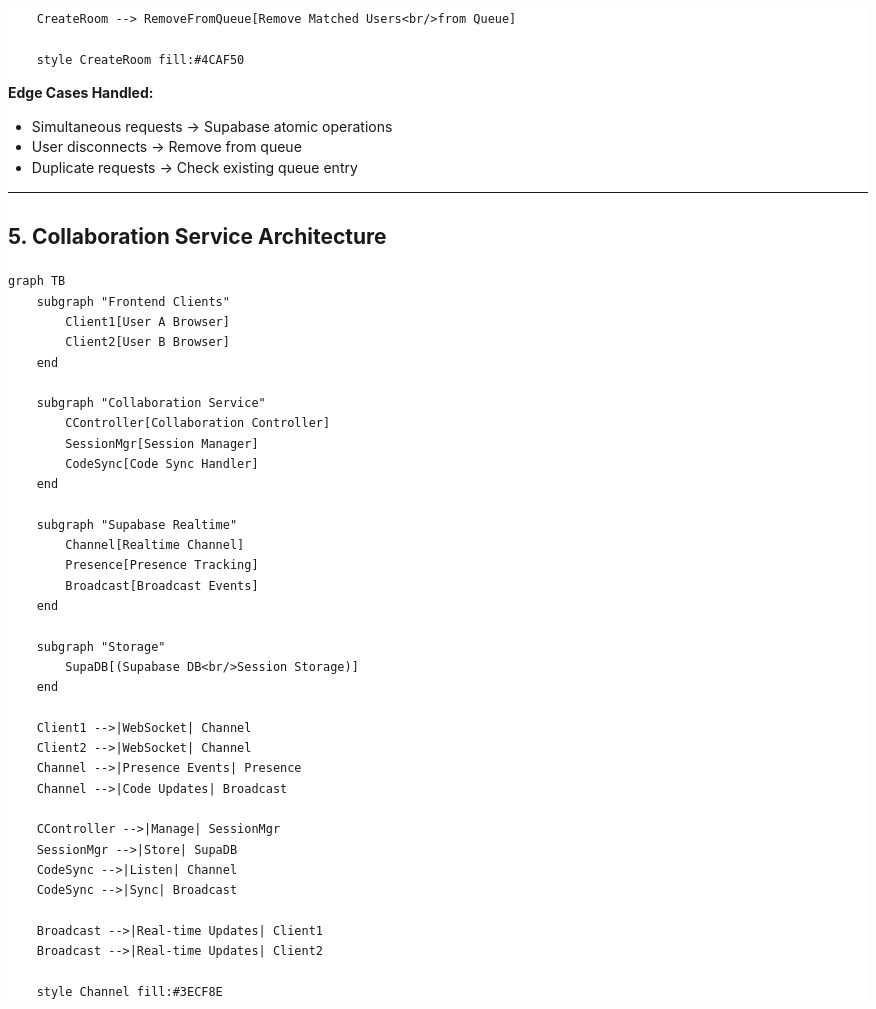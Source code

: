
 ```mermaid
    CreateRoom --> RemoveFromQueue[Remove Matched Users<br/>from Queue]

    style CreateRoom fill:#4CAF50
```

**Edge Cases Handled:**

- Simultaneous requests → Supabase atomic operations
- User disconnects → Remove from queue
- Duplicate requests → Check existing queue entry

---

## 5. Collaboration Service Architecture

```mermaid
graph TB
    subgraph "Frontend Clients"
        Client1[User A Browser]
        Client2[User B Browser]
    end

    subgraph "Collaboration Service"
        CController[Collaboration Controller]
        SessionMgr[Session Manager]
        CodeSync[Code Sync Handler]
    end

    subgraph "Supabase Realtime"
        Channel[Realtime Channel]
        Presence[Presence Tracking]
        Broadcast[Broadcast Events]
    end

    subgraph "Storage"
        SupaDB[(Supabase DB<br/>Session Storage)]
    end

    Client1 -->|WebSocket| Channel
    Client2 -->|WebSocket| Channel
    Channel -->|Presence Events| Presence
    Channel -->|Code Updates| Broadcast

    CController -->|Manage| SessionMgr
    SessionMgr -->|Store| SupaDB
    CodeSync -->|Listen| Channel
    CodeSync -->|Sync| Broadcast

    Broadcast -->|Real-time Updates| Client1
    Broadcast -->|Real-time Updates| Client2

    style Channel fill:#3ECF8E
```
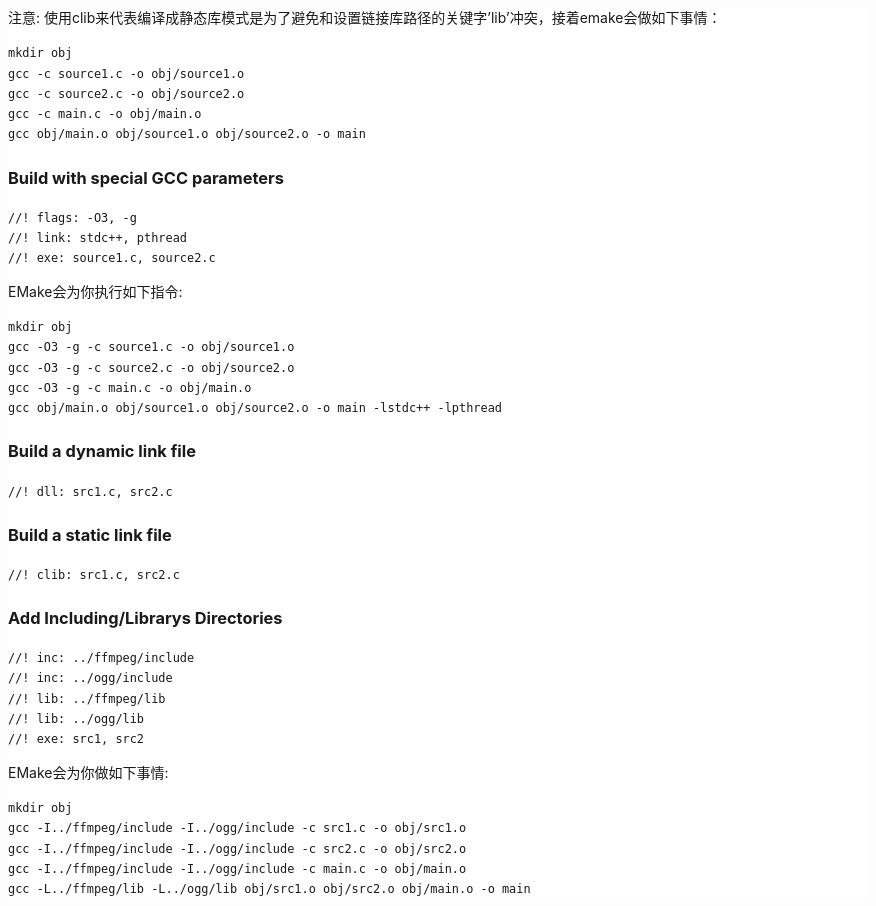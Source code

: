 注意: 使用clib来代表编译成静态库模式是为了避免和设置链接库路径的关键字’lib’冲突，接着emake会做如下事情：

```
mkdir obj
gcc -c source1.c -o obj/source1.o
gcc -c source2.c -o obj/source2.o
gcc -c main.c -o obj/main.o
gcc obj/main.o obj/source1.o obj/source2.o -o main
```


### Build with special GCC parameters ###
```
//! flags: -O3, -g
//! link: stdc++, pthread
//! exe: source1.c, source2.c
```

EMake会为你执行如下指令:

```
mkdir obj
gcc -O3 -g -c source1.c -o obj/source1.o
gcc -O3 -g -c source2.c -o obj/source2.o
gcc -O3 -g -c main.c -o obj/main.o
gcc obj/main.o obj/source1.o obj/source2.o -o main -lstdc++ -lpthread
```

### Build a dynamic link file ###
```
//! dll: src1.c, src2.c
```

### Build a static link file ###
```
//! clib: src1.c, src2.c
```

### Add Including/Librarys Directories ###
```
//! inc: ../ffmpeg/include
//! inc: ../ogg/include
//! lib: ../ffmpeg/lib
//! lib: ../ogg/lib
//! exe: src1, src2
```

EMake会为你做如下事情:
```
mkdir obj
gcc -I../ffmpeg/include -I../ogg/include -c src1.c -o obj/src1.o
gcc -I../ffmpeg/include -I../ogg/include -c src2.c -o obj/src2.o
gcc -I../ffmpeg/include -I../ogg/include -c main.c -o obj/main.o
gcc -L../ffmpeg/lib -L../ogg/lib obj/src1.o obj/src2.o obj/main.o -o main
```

+ + + +

- [What is expected]: Would you please retype the material above exactly and leave out each picture?

- [Solution to this exercise]:
Source code

:
 ```mermaid
    CreateRoom --> RemoveFromQueue[Remove Matched Users<br/>from Queue]

    style CreateRoom fill:#4CAF50
```

**Edge Cases Handled:**

- Simultaneous requests → Supabase atomic operations
- User disconnects → Remove from queue
- Duplicate requests → Check existing queue entry

---

## 5. Collaboration Service Architecture

```mermaid
graph TB
    subgraph "Frontend Clients"
        Client1[User A Browser]
        Client2[User B Browser]
    end

    subgraph "Collaboration Service"
        CController[Collaboration Controller]
        SessionMgr[Session Manager]
        CodeSync[Code Sync Handler]
    end

    subgraph "Supabase Realtime"
        Channel[Realtime Channel]
        Presence[Presence Tracking]
        Broadcast[Broadcast Events]
    end

    subgraph "Storage"
        SupaDB[(Supabase DB<br/>Session Storage)]
    end

    Client1 -->|WebSocket| Channel
    Client2 -->|WebSocket| Channel
    Channel -->|Presence Events| Presence
    Channel -->|Code Updates| Broadcast

    CController -->|Manage| SessionMgr
    SessionMgr -->|Store| SupaDB
    CodeSync -->|Listen| Channel
    CodeSync -->|Sync| Broadcast

    Broadcast -->|Real-time Updates| Client1
    Broadcast -->|Real-time Updates| Client2

    style Channel fill:#3ECF8E
```
Source code

: 注意: 使用clib来代表编译成静态库模式是为了避免和设置链接库路径的关键字’lib’冲突，接着emake会做如下事情：

```
mkdir obj
gcc -c source1.c -o obj/source1.o
gcc -c source2.c -o obj/source2.o
gcc -c main.c -o obj/main.o
gcc obj/main.o obj/source1.o obj/source2.o -o main
```


### Build with special GCC parameters ###
```
//! flags: -O3, -g
//! link: stdc++, pthread
//! exe: source1.c, source2.c
```

EMake会为你执行如下指令:

```
mkdir obj
gcc -O3 -g -c source1.c -o obj/source1.o
gcc -O3 -g -c source2.c -o obj/source2.o
gcc -O3 -g -c main.c -o obj/main.o
gcc obj/main.o obj/source1.o obj/source2.o -o main -lstdc++ -lpthread
```

### Build a dynamic link file ###
```
//! dll: src1.c, src2.c
```

### Build a static link file ###
```
//! clib: src1.c, src2.c
```

### Add Including/Librarys Directories ###
```
//! inc: ../ffmpeg/include
//! inc: ../ogg/include
//! lib: ../ffmpeg/lib
//! lib: ../ogg/lib
//! exe: src1, src2
```

EMake会为你做如下事情:
```
mkdir obj
gcc -I../ffmpeg/include -I../ogg/include -c src1.c -o obj/src1.o
gcc -I../ffmpeg/include -I../ogg/include -c src2.c -o obj/src2.o
gcc -I../ffmpeg/include -I../ogg/include -c main.c -o obj/main.o
gcc -L../ffmpeg/lib -L../ogg/lib obj/src1.o obj/src2.o obj/main.o -o main
```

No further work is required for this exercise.